Por muitos anos, os físicos teóricos tentam explicar um grande problema – a teoria geral da relatividade sugere que o tempo é uma quantidade contínua, que pode se mover mais devagar ou mais rápido, dependendo das condições de aceleração e gravidade. Mas as teorias da mecânica quântica sugerem que o tempo passa a um ritmo constante, como as cenas de um filme sendo exibido. Nesse cenário, o tempo deve ser universal. Para que ambas as teorias estejam certas, essa contradição deve ser explicada de maneira racional.

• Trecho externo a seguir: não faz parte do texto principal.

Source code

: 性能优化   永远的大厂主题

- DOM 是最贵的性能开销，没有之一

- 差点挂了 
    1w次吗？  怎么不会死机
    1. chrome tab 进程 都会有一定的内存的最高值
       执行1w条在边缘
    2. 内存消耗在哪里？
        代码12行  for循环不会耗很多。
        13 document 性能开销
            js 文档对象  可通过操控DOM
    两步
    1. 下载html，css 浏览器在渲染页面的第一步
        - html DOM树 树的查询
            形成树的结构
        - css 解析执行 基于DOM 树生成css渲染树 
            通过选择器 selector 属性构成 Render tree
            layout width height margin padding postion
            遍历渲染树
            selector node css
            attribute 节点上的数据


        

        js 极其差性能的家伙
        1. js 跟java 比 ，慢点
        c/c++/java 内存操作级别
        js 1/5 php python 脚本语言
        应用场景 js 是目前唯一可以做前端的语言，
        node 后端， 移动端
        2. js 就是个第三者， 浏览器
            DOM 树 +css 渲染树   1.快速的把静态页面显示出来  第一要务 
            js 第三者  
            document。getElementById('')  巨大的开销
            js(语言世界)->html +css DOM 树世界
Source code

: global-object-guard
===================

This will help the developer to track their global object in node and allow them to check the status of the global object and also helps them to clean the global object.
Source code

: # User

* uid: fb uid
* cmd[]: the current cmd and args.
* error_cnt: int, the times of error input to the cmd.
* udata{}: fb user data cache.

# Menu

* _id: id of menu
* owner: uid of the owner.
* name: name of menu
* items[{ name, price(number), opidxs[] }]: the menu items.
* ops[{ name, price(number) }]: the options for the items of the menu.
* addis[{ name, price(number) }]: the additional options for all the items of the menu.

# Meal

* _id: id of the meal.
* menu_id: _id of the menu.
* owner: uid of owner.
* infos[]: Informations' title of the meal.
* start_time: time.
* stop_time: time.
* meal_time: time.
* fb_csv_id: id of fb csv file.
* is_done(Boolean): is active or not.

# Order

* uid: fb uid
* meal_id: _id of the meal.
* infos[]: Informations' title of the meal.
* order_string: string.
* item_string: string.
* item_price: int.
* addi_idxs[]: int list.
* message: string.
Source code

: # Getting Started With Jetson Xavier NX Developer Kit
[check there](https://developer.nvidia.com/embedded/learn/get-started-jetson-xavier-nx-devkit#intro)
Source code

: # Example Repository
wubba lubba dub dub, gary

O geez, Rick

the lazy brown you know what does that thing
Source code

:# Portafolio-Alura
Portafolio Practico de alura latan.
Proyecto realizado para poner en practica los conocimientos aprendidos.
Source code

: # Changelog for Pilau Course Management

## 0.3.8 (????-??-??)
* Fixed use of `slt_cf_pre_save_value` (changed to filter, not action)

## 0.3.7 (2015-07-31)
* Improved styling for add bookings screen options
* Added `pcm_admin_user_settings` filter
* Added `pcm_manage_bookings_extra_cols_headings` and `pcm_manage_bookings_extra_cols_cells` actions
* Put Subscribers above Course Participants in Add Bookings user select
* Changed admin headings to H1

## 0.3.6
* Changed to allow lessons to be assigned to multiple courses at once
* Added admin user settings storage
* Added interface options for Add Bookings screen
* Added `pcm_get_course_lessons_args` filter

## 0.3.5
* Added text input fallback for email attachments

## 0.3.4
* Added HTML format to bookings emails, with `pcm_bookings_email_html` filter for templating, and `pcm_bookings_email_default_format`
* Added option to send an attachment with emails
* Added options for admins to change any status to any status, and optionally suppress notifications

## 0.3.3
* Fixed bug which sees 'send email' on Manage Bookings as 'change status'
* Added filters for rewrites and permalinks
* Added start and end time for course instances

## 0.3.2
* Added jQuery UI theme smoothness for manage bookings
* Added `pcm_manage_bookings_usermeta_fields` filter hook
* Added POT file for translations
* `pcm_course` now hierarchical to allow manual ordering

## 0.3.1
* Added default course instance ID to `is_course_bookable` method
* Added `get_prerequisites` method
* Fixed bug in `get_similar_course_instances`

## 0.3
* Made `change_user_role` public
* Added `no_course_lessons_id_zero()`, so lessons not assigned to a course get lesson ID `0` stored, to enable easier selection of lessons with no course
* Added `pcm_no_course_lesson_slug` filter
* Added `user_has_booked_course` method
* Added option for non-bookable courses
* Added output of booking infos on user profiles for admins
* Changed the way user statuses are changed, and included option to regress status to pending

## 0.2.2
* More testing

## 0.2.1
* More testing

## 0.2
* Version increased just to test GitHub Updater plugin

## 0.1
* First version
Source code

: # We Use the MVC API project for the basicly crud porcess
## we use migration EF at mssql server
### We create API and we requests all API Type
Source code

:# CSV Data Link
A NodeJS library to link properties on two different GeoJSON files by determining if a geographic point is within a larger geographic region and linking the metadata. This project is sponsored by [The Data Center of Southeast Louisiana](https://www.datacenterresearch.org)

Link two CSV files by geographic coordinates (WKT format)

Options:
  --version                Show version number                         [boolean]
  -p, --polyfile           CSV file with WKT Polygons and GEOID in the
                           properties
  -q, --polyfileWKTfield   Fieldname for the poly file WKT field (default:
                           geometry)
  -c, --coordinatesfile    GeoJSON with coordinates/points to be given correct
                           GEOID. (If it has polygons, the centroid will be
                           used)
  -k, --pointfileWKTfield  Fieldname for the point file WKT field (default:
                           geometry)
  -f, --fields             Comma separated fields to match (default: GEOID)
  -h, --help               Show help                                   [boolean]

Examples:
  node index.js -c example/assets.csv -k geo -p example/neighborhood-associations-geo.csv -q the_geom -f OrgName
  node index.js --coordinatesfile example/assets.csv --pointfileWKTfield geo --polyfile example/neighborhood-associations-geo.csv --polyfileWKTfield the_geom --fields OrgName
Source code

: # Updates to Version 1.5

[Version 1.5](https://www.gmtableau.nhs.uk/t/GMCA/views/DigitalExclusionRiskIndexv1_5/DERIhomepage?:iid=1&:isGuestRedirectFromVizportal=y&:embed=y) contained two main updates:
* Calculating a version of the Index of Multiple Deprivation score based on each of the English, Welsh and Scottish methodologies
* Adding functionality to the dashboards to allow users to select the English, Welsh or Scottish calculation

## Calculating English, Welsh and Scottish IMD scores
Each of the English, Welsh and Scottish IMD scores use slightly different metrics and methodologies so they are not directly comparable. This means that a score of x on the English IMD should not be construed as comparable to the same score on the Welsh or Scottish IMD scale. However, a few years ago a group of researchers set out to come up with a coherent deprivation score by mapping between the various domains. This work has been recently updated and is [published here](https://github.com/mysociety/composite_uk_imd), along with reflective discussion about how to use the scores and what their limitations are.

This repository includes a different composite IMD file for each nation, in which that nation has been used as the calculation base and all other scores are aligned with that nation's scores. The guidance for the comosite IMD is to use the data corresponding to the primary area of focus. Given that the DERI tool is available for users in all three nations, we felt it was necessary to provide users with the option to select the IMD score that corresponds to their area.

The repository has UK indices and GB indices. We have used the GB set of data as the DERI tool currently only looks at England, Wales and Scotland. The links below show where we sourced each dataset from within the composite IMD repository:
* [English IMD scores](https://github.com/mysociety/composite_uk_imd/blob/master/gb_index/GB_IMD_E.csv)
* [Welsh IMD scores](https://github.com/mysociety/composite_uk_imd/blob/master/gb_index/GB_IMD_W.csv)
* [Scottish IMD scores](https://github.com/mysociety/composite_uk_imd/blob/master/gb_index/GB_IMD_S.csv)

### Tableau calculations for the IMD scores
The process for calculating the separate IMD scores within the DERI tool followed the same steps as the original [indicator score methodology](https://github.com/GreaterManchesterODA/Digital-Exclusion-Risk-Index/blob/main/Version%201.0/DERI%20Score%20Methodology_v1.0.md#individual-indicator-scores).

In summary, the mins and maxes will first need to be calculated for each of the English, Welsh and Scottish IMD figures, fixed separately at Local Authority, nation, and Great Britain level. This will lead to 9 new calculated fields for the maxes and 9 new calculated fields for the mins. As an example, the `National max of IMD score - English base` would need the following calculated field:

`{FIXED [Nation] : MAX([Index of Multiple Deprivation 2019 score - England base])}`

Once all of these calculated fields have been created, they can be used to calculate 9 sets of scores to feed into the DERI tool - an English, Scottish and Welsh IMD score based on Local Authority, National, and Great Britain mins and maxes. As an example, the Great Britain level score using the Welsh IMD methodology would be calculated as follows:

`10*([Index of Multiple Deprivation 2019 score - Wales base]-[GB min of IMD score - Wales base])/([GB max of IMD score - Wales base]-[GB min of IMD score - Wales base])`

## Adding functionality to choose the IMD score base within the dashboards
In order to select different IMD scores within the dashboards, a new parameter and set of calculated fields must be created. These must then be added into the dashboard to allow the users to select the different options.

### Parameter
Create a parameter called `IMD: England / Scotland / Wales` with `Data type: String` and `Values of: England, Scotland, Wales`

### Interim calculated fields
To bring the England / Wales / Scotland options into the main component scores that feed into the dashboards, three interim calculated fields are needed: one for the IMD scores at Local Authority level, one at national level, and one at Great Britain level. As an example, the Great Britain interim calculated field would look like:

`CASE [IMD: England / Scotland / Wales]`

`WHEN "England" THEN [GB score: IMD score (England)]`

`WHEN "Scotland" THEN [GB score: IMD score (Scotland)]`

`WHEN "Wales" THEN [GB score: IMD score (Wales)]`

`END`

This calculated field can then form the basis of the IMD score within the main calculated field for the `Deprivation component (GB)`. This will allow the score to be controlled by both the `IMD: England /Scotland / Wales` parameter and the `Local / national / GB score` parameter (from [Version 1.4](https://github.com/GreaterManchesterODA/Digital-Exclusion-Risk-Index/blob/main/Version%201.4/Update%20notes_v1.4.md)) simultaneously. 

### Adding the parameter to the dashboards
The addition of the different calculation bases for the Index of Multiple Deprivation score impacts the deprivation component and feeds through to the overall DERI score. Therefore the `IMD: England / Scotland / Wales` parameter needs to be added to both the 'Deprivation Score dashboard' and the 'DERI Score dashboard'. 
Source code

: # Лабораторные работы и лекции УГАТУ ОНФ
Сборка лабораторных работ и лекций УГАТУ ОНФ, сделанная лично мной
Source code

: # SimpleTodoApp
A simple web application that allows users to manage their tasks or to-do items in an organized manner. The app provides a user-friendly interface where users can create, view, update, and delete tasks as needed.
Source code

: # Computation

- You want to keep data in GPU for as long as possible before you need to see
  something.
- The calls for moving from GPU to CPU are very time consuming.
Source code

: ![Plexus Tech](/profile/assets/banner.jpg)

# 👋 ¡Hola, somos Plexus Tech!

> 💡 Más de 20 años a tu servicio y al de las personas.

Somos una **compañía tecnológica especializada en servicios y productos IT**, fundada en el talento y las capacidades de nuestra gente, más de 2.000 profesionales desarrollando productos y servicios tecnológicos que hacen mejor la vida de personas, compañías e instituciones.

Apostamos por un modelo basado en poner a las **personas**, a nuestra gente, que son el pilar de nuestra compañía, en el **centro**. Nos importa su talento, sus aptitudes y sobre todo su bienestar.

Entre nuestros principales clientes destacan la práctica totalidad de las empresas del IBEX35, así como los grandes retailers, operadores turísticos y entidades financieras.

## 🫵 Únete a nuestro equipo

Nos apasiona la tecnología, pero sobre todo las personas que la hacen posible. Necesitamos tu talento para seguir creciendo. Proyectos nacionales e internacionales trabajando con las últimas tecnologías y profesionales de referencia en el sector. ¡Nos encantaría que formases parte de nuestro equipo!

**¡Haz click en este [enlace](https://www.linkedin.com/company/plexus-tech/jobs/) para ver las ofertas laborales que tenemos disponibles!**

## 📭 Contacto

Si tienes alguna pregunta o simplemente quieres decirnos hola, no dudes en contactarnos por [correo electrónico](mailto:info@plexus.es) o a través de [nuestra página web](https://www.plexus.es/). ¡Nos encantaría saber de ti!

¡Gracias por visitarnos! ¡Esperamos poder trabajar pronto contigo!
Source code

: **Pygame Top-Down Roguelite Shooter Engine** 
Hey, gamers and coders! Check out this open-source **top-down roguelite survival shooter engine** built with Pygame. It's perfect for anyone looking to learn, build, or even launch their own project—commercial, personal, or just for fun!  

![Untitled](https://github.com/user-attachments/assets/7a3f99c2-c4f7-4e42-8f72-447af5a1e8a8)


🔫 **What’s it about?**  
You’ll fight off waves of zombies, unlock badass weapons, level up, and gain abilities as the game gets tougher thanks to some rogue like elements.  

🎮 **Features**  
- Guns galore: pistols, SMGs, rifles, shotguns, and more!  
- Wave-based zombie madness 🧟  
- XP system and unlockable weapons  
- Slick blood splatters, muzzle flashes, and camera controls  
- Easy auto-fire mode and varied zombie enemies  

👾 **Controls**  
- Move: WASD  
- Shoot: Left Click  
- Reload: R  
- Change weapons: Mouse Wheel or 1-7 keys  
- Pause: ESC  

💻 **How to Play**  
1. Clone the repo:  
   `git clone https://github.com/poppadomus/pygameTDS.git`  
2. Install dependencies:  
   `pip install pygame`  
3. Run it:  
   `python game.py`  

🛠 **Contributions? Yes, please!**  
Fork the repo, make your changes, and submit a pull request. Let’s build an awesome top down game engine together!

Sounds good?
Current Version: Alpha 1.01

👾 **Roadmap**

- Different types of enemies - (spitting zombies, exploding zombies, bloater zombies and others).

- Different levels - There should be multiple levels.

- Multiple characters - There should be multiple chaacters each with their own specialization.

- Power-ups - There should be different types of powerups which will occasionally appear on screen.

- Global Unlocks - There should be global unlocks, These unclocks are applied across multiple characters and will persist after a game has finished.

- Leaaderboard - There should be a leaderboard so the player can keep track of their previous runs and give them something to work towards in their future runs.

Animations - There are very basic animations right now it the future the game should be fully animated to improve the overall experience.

Alguns teóricos sugeriram que uma explicação possível para a aparente discrepância é que o tempo pode ser quantificado como espaço-tempo, semelhante às teorias que descrevem a gravidade quântica. Nesse cenário, o espaço-tempo não é descrito como contínuo, mas dividido em unidades menores, que necessariamente precisam corresponder ao comprimento de Planck. É claro que isso é muito pequeno para ser detectável. A teoria também exigiria que esses pacotes discretos de tempo expirassem. Esse cenário sugere que seria necessário um relógio universal que funcionasse em uma unidade de tempo muito pequena. E, nesse cenário, o tempo universal existiria em todo o universo e também interagia com a matéria. Também levanta a questão de quão rápido esse relógio funcionaria.

Nesse novo esforço, os teóricos desenvolveram uma teoria para descrever o limite superior desse incremento. Em seu modelo, eles sugerem que um relógio universal seria um oscilador quântico que alterna regularmente entre dois estados. Para calcular seu ritmo, eles imaginaram que fosse acoplado a um oscilador mais lento, semelhante a um relógio atômico. Em seu modelo, eles imaginavam a energia líquida dos dois osciladores como sendo sempre a mesma. Nesse cenário, as duas oscilações teriam que dessincronizar com o tempo. E os teóricos usaram essa divergência como uma maneira de calcular o limite superior do tique do relógio universal. Eles até sugerem que, apesar da incapacidade de medir uma escala tão curta, deve ser possível verificar sua teoria tentando medir a dessincronização das duas oscilações.